Gather every line in the records below that contains the word "meter".

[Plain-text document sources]
***

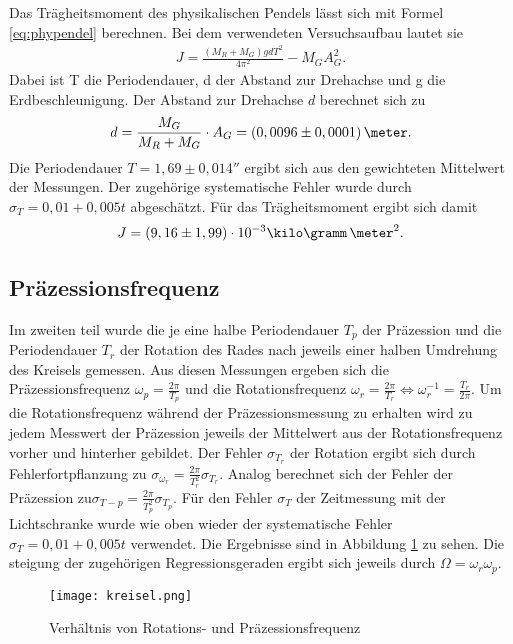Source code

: \documentclass[12pt, a4paper, twoside]{scrartcl}
\begin{document}
Das Trägheitsmoment des physikalischen Pendels lässt sich mit Formel \ref{eq:phypendel} berechnen. Bei dem verwendeten Versuchsaufbau lautet sie
\begin{align*}
J=\frac{\left(M_R+M_G\right)gdT^2}{4\pi^2}-M_GA_G^2.
\end{align*}
Dabei ist T die Periodendauer, d der Abstand zur Drehachse und g die Erdbeschleunigung. Der Abstand zur Drehachse $d$ berechnet sich zu
\begin{align*}
d=\frac{M_G}{M_R+M_G}\cdot A_G=\left(0,0096\pm0,0001\right)\meter.
\end{align*}
Die Periodendauer $T=1,69\pm0,014\second$ ergibt sich aus den gewichteten Mittelwert der Messungen. Der zugehörige systematische Fehler wurde durch $\sigma_T=0,01+0,005t$ abgeschätzt. Für das Trägheitsmoment ergibt sich damit
\begin{align*}
J=\left(9,16\pm1,99\right)\cdot10^{-3}\kilo\gramm\,\meter^2.
\end{align*}



\subsection{Präzessionsfrequenz}
Im zweiten teil wurde die je eine halbe Periodendauer $T_p$ der Präzession und die Periodendauer $T_r$ der Rotation des Rades nach jeweils einer halben Umdrehung des Kreisels gemessen. Aus diesen Messungen ergeben sich die Präzessionsfrequenz $\omega_p=\frac{2\pi}{T_p}$ und die Rotationsfrequenz $\omega_r=\frac{2\pi}{T_r}\Leftrightarrow\omega_r^{-1}=\frac{T_r}{2\pi}$. Um die Rotationsfrequenz während der Präzessionsmessung zu erhalten wird zu jedem Messwert der Präzession jeweils der Mittelwert aus der Rotationsfrequenz vorher und hinterher gebildet. Der Fehler $\sigma_{T_r}$ der Rotation ergibt sich durch Fehlerfortpflanzung zu $\sigma_{\omega_r}=\frac{2\pi}{T_r^2}\sigma_{T_r}$. Analog berechnet sich der Fehler der Präzession zu$\sigma_{T-p}=\frac{2\pi}{T_p^2}\sigma_{T_p}$. Für den Fehler $\sigma_T$ der Zeitmessung mit der Lichtschranke wurde wie oben wieder der systematische Fehler $\sigma_T=0,01+0,005t$ verwendet. Die Ergebnisse sind in Abbildung \ref{fig:kreisel} zu sehen. Die steigung der zugehörigen Regressionsgeraden ergibt sich jeweils durch $\Omega=\omega_r\omega_p$.
\begin{figure} [H]
\centering
\texttt{[image: kreisel.png]}
\caption{\label{fig:kreisel}Verhältnis von Rotations- und Präzessionsfrequenz}
\end{figure}
\end{document}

***

Answer section:
d=\frac{M_G}{M_R+M_G}\cdot A_G=\left(0,0096\pm0,0001\right)\meter.
J=\left(9,16\pm1,99\right)\cdot10^{-3}\kilo\gramm\,\meter^2.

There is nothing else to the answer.